### About this exercise
Leave out any pictures and transcribe all other data below exactly.

### Material provided

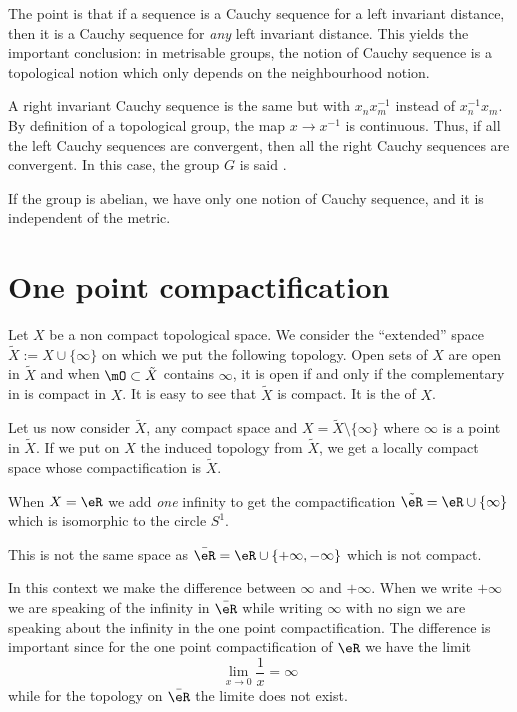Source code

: The point is that if a sequence is a Cauchy sequence for a left invariant distance, then it is a Cauchy sequence for \emph{any} left invariant distance. This yields the important conclusion: in metrisable groups, the notion of Cauchy sequence is a topological notion which only depends on the neighbourhood notion.

A right invariant Cauchy sequence is the same but with $x_nx_m^{-1}$ instead of $x_n^{-1} x_m$. By definition of a topological group, the map $x\to x^{-1}$ is continuous. Thus, if all the left Cauchy sequences are convergent, then all the right Cauchy sequences are convergent. In this case, the group $G$ is said .

If the group is abelian, we have only one notion of Cauchy sequence, and it is independent of the metric.

\section{One point compactification}  \label{sec:compactific}

\begin{definition}  \label{DEFooAKWJooWKcYav}
	Let $X$ be a non compact topological space. We consider the ``extended'' space $\tilde X:=X\cup\{ \infty\}$ on which we put the following topology. Open sets of $X$ are open in $\tilde X$ and when $\mO\subset\tilde X$ contains $\infty$, it is open if and only if the complementary in is compact in $X$. It is easy to see that $\tilde X$ is compact. It is the  of $X$.
\end{definition}

Let us now consider $\tilde X$, any compact space and $X=\tilde X\setminus\{\infty\}$ where $\infty$ is a point in $\tilde X$. If we put on $X$ the induced topology from $\tilde X$, we get a locally compact space whose compactification is $\tilde X$.

\begin{example}
	When \( X=\eR\) we add \emph{one} infinity to get the compactification \( \tilde \eR=\eR\cup\{ \infty \}\) which is isomorphic to the circle \( S^1\).

	This is not the same space as \( \bar \eR=\eR\cup\{ +\infty,-\infty \}\) which is not compact.
\end{example}

In this context we make the difference between \( \infty\) and \( +\infty\). When we write \( +\infty\) we are speaking of the infinity in \( \bar \eR\) while writing \( \infty\) with no sign we are speaking about the infinity in the one point compactification. The difference is important since for the one point compactification of \( \eR\) we have the limit
\begin{equation}
	\lim_{x\to 0} \frac{1}{ x }=\infty
\end{equation}
while for the topology on \( \bar \eR\) the limite does not exist.

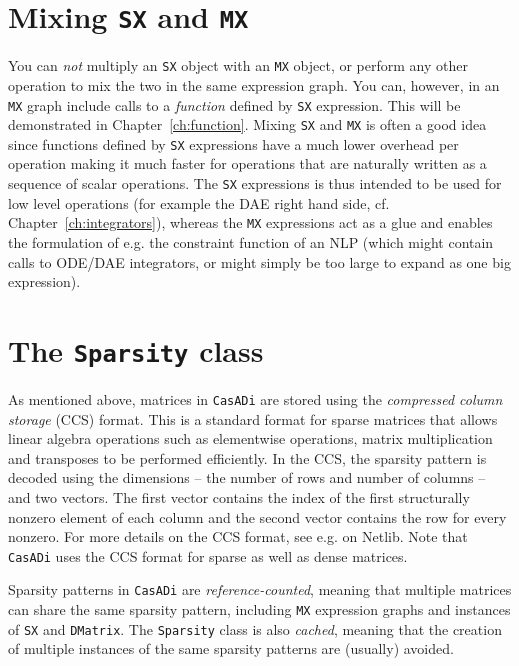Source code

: \documentclass[a4paper,12pt]{book}
\newcommand{\CasADi}{\texttt{CasADi}\xspace}
\begin{document}
\section{Mixing \texttt{SX} and \texttt{MX}}
You can \emph{not} multiply an \texttt{SX} object with an \texttt{MX} object, or perform any other operation to mix the two in the same expression graph. You can, however, in an \texttt{MX} graph include calls to a \emph{function} defined by \texttt{SX} expression. This will be demonstrated in Chapter~\ref{ch:function}. Mixing \texttt{SX} and \texttt{MX} is often a good idea since functions defined by \texttt{SX} expressions have a much lower overhead per operation making it much faster for operations that are naturally written as a sequence of scalar operations. The \texttt{SX} expressions is thus intended to be used for low level operations (for example the DAE right hand side, cf. Chapter~\ref{ch:integrators}), whereas the \texttt{MX} expressions act as a glue and enables the formulation of e.g. the constraint function of an NLP (which might contain calls to ODE/DAE integrators, or might simply be too large to expand as one big expression).

\section{The \texttt{Sparsity} class} \label{sec:sparsity_class}
As mentioned above, matrices in \CasADi are stored using the \emph{compressed column storage} (CCS) format. This is a standard format for sparse matrices that allows linear algebra operations such as elementwise operations, matrix multiplication and transposes to be performed efficiently. In the CCS, the sparsity pattern is decoded using the dimensions -- the number of rows and number of columns -- and two vectors. The first vector contains the index of the first structurally nonzero element of each column and the second vector contains the row for every nonzero. For more details on the CCS format, see e.g.  on Netlib. Note that \CasADi uses the CCS format for sparse as well as dense matrices.

Sparsity patterns in \CasADi are \emph{reference-counted}, meaning that multiple matrices can share the same sparsity pattern, including \texttt{MX} expression graphs and instances of \texttt{SX} and \texttt{DMatrix}. The \texttt{Sparsity} class is also \emph{cached}, meaning that the creation of multiple instances of the same sparsity patterns are (usually) avoided.
\end{document}
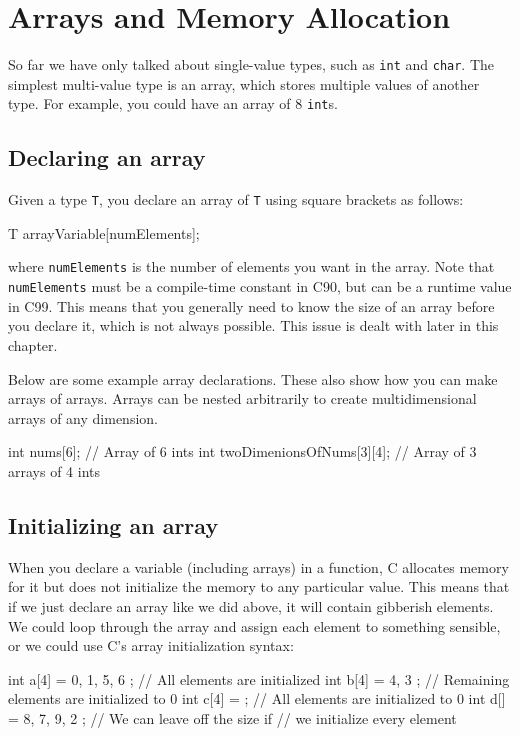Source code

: 
\chapter{Arrays and Memory Allocation}

So far we have only talked about single-value types, such as \texttt{int} and \texttt{char}.
The simplest multi-value type is an array, which stores multiple values of another type.
For example, you could have an array of 8 \texttt{int}s.

\section{Declaring an array}

Given a type \texttt{T}, you declare an array of \texttt{T} using square brackets as follows:
\begin{codeinline}
T arrayVariable[numElements];
\end{codeinline}
where \texttt{numElements} is the number of elements you want in the array.
Note that \texttt{numElements} must be a compile-time constant in C90, but can be a runtime value in C99.
This means that you generally need to know the size of an array before you declare it, which is not always possible.
This issue is dealt with later in this chapter.

Below are some example array declarations.
These also show how you can make arrays of arrays.
Arrays can be nested arbitrarily to create multidimensional arrays of any dimension.

\begin{codeblock}
int nums[6]; // Array of 6 ints
int twoDimenionsOfNums[3][4]; // Array of 3 arrays of 4 ints
\end{codeblock}

\section{Initializing an array}

When you declare a variable (including arrays) in a function, C allocates memory for it but does not initialize the memory to any particular value.
This means that if we just declare an array like we did above, it will contain gibberish elements.
We could loop through the array and assign each element to something sensible, or we could use C's array initialization syntax:

\begin{codeblock}
int a[4] = { 0, 1, 5, 6 }; // All elements are initialized
int b[4] = { 4, 3 }; // Remaining elements are initialized to 0
int c[4] = { }; // All elements are initialized to 0
int d[] = { 8, 7, 9, 2 }; // We can leave off the size if
                             // we initialize every element
\end{codeblock}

### Solution below
Source code

: The point is that if a sequence is a Cauchy sequence for a left invariant distance, then it is a Cauchy sequence for \emph{any} left invariant distance. This yields the important conclusion: in metrisable groups, the notion of Cauchy sequence is a topological notion which only depends on the neighbourhood notion.

A right invariant Cauchy sequence is the same but with $x_nx_m^{-1}$ instead of $x_n^{-1} x_m$. By definition of a topological group, the map $x\to x^{-1}$ is continuous. Thus, if all the left Cauchy sequences are convergent, then all the right Cauchy sequences are convergent. In this case, the group $G$ is said .

If the group is abelian, we have only one notion of Cauchy sequence, and it is independent of the metric.

\section{One point compactification}  \label{sec:compactific}

\begin{definition}  \label{DEFooAKWJooWKcYav}
	Let $X$ be a non compact topological space. We consider the ``extended'' space $\tilde X:=X\cup\{ \infty\}$ on which we put the following topology. Open sets of $X$ are open in $\tilde X$ and when $\mO\subset\tilde X$ contains $\infty$, it is open if and only if the complementary in is compact in $X$. It is easy to see that $\tilde X$ is compact. It is the  of $X$.
\end{definition}

Let us now consider $\tilde X$, any compact space and $X=\tilde X\setminus\{\infty\}$ where $\infty$ is a point in $\tilde X$. If we put on $X$ the induced topology from $\tilde X$, we get a locally compact space whose compactification is $\tilde X$.

\begin{example}
	When \( X=\eR\) we add \emph{one} infinity to get the compactification \( \tilde \eR=\eR\cup\{ \infty \}\) which is isomorphic to the circle \( S^1\).

	This is not the same space as \( \bar \eR=\eR\cup\{ +\infty,-\infty \}\) which is not compact.
\end{example}

In this context we make the difference between \( \infty\) and \( +\infty\). When we write \( +\infty\) we are speaking of the infinity in \( \bar \eR\) while writing \( \infty\) with no sign we are speaking about the infinity in the one point compactification. The difference is important since for the one point compactification of \( \eR\) we have the limit
\begin{equation}
	\lim_{x\to 0} \frac{1}{ x }=\infty
\end{equation}
while for the topology on \( \bar \eR\) the limite does not exist.

Source code

: \documentclass[a4paper,12pt]{book}
\newcommand{\CasADi}{\texttt{CasADi}\xspace}
\begin{document}
\section{Mixing \texttt{SX} and \texttt{MX}}
You can \emph{not} multiply an \texttt{SX} object with an \texttt{MX} object, or perform any other operation to mix the two in the same expression graph. You can, however, in an \texttt{MX} graph include calls to a \emph{function} defined by \texttt{SX} expression. This will be demonstrated in Chapter~\ref{ch:function}. Mixing \texttt{SX} and \texttt{MX} is often a good idea since functions defined by \texttt{SX} expressions have a much lower overhead per operation making it much faster for operations that are naturally written as a sequence of scalar operations. The \texttt{SX} expressions is thus intended to be used for low level operations (for example the DAE right hand side, cf. Chapter~\ref{ch:integrators}), whereas the \texttt{MX} expressions act as a glue and enables the formulation of e.g. the constraint function of an NLP (which might contain calls to ODE/DAE integrators, or might simply be too large to expand as one big expression).

\section{The \texttt{Sparsity} class} \label{sec:sparsity_class}
As mentioned above, matrices in \CasADi are stored using the \emph{compressed column storage} (CCS) format. This is a standard format for sparse matrices that allows linear algebra operations such as elementwise operations, matrix multiplication and transposes to be performed efficiently. In the CCS, the sparsity pattern is decoded using the dimensions -- the number of rows and number of columns -- and two vectors. The first vector contains the index of the first structurally nonzero element of each column and the second vector contains the row for every nonzero. For more details on the CCS format, see e.g.  on Netlib. Note that \CasADi uses the CCS format for sparse as well as dense matrices.

Sparsity patterns in \CasADi are \emph{reference-counted}, meaning that multiple matrices can share the same sparsity pattern, including \texttt{MX} expression graphs and instances of \texttt{SX} and \texttt{DMatrix}. The \texttt{Sparsity} class is also \emph{cached}, meaning that the creation of multiple instances of the same sparsity patterns are (usually) avoided.
\end{document}
Source code

: 
\chapter{Arrays and Memory Allocation}

So far we have only talked about single-value types, such as \texttt{int} and \texttt{char}.
The simplest multi-value type is an array, which stores multiple values of another type.
For example, you could have an array of 8 \texttt{int}s.

\section{Declaring an array}

Given a type \texttt{T}, you declare an array of \texttt{T} using square brackets as follows:
\begin{codeinline}
T arrayVariable[numElements];
\end{codeinline}
where \texttt{numElements} is the number of elements you want in the array.
Note that \texttt{numElements} must be a compile-time constant in C90, but can be a runtime value in C99.
This means that you generally need to know the size of an array before you declare it, which is not always possible.
This issue is dealt with later in this chapter.

Below are some example array declarations.
These also show how you can make arrays of arrays.
Arrays can be nested arbitrarily to create multidimensional arrays of any dimension.

\begin{codeblock}
int nums[6]; // Array of 6 ints
int twoDimenionsOfNums[3][4]; // Array of 3 arrays of 4 ints
\end{codeblock}

\section{Initializing an array}

When you declare a variable (including arrays) in a function, C allocates memory for it but does not initialize the memory to any particular value.
This means that if we just declare an array like we did above, it will contain gibberish elements.
We could loop through the array and assign each element to something sensible, or we could use C's array initialization syntax:

\begin{codeblock}
int a[4] = { 0, 1, 5, 6 }; // All elements are initialized
int b[4] = { 4, 3 }; // Remaining elements are initialized to 0
int c[4] = { }; // All elements are initialized to 0
int d[] = { 8, 7, 9, 2 }; // We can leave off the size if
                             // we initialize every element
\end{codeblock}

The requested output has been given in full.